● **EXERCISE**
In the data, find each line where the word "BigDecimal" appears and list that line.

[Opening LISTED RECORDS section]

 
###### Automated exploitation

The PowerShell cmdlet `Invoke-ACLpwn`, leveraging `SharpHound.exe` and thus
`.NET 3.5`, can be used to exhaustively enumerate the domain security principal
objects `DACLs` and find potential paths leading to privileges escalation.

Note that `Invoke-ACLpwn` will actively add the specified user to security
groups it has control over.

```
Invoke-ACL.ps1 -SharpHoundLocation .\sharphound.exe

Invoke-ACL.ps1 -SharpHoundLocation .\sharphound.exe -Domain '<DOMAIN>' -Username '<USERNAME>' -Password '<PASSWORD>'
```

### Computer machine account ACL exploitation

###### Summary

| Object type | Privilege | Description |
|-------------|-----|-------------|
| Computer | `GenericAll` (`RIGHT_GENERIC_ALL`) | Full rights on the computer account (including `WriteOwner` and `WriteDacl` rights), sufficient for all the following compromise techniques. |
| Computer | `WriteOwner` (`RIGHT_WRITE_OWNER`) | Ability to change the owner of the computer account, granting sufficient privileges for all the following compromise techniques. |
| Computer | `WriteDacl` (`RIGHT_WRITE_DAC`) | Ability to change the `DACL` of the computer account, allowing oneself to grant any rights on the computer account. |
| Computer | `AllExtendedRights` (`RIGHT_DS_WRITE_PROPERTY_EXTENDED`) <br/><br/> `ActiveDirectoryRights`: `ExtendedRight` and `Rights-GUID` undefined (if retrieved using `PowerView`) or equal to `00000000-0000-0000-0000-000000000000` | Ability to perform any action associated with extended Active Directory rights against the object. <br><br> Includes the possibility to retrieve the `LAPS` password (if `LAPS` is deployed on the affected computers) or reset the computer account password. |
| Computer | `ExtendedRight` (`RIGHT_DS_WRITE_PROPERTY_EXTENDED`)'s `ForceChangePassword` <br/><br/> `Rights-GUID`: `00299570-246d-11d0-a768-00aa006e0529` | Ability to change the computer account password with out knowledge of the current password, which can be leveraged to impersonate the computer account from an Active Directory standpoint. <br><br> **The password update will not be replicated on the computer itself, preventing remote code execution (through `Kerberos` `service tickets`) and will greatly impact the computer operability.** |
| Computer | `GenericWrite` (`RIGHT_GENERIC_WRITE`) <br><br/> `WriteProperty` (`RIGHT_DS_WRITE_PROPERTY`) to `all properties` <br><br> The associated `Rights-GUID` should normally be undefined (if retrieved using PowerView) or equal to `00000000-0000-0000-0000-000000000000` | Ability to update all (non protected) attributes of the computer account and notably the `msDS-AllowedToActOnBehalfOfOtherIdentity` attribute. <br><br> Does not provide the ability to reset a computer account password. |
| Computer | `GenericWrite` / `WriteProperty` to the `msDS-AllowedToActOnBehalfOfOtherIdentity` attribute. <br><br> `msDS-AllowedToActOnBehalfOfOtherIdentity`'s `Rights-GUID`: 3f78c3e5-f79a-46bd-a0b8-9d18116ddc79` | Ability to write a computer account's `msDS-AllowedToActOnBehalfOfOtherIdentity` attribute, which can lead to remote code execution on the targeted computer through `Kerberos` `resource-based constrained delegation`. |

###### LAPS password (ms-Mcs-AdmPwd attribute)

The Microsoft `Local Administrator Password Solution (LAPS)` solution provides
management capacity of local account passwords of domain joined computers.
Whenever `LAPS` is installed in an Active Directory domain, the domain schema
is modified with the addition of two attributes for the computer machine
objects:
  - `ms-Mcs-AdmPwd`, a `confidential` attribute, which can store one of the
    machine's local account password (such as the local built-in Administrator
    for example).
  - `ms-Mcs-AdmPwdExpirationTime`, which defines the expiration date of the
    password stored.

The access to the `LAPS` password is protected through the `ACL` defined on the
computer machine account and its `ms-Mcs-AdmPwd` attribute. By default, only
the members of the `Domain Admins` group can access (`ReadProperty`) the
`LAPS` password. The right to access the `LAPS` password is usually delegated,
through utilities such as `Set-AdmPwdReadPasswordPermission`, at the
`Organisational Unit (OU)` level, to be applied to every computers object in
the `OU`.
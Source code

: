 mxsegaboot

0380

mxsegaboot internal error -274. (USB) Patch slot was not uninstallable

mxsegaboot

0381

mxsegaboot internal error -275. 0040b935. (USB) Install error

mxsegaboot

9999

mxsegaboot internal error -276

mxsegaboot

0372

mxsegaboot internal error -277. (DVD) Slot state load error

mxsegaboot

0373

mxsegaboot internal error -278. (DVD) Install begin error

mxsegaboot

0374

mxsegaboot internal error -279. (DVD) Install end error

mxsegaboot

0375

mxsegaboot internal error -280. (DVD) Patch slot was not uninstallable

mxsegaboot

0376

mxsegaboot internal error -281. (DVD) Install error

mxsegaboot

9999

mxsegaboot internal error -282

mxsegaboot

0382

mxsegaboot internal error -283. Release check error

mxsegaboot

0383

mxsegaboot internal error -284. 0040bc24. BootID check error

[Closing LISTED RECORDS section]
[Opening LISTED RECORDS section]

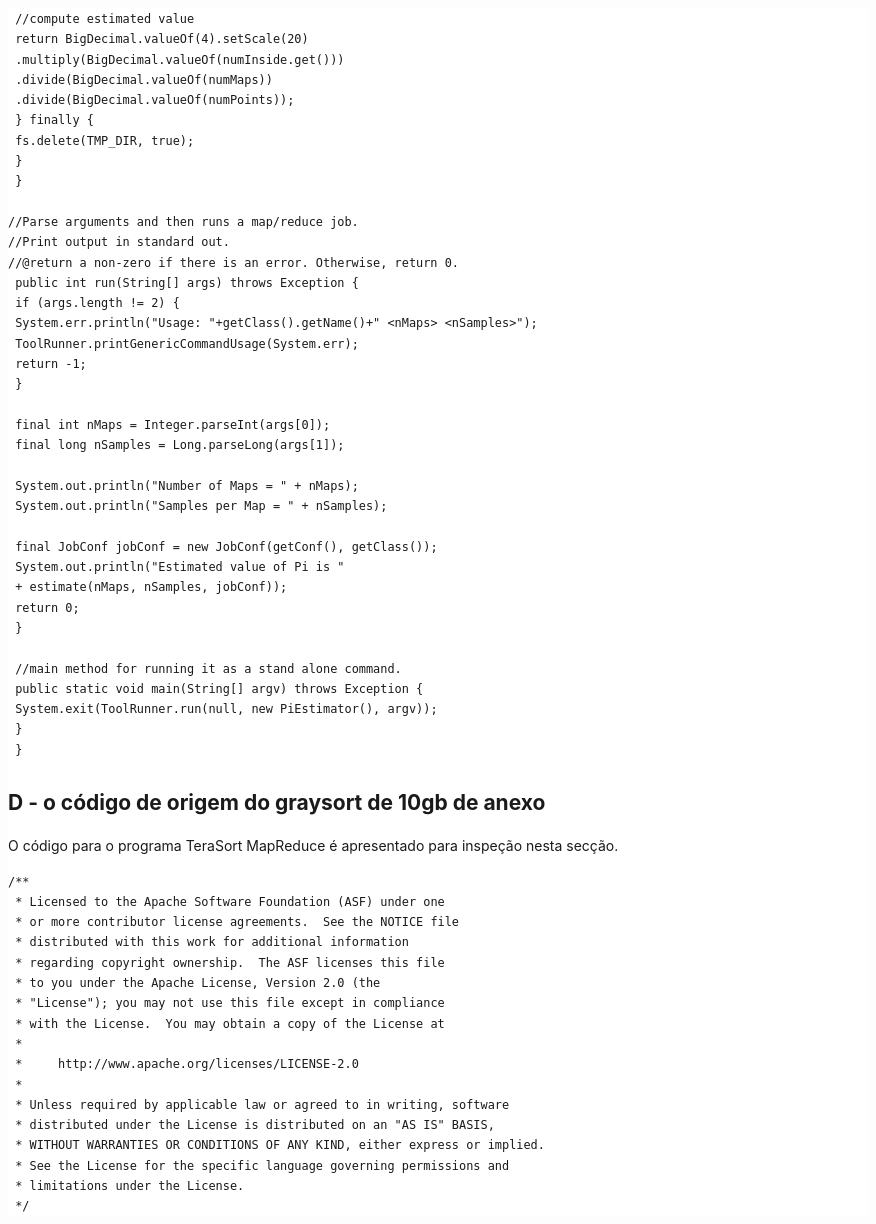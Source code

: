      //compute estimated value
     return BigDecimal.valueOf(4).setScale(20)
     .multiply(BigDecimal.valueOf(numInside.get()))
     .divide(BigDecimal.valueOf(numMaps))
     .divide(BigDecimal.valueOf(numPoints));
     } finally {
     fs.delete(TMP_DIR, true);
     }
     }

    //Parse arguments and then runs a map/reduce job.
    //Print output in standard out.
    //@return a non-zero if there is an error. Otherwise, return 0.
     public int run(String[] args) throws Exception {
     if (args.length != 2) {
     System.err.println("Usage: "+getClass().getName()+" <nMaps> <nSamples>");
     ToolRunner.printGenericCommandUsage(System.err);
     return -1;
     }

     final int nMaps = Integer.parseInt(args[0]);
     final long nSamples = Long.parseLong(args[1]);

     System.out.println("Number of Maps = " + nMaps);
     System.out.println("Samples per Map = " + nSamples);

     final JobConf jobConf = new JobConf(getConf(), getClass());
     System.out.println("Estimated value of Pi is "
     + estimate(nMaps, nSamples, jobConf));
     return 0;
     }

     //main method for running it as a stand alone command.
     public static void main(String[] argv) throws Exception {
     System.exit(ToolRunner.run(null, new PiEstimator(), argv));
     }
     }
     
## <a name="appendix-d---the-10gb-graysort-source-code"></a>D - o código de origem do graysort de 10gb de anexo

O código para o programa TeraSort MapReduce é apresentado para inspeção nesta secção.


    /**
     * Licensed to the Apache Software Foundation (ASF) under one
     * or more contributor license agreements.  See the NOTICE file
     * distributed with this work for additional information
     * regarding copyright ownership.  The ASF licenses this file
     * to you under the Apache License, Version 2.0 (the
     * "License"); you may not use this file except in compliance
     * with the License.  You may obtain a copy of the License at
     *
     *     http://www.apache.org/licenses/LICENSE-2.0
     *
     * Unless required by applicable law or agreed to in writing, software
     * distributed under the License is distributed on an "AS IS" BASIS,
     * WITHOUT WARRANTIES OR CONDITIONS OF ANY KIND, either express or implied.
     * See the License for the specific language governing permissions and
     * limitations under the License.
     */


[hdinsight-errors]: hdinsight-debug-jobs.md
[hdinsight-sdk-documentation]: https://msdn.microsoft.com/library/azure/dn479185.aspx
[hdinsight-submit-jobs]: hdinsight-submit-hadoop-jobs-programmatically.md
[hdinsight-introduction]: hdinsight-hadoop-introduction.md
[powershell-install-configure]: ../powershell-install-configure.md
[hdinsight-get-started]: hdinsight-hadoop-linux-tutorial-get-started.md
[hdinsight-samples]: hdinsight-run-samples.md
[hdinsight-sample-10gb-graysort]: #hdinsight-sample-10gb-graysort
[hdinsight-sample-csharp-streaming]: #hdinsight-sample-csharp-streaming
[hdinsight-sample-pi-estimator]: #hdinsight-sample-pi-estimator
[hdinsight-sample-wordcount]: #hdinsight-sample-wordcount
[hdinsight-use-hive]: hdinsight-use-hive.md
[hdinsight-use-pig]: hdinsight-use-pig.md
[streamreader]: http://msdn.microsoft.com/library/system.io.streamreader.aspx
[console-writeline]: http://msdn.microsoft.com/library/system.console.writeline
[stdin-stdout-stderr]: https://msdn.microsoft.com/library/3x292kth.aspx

[Closing LISTED RECORDS section]

● **YOUR SOLUTION**
     return BigDecimal.valueOf(4).setScale(20)
     .multiply(BigDecimal.valueOf(numInside.get()))
     .divide(BigDecimal.valueOf(numMaps))
     .divide(BigDecimal.valueOf(numPoints));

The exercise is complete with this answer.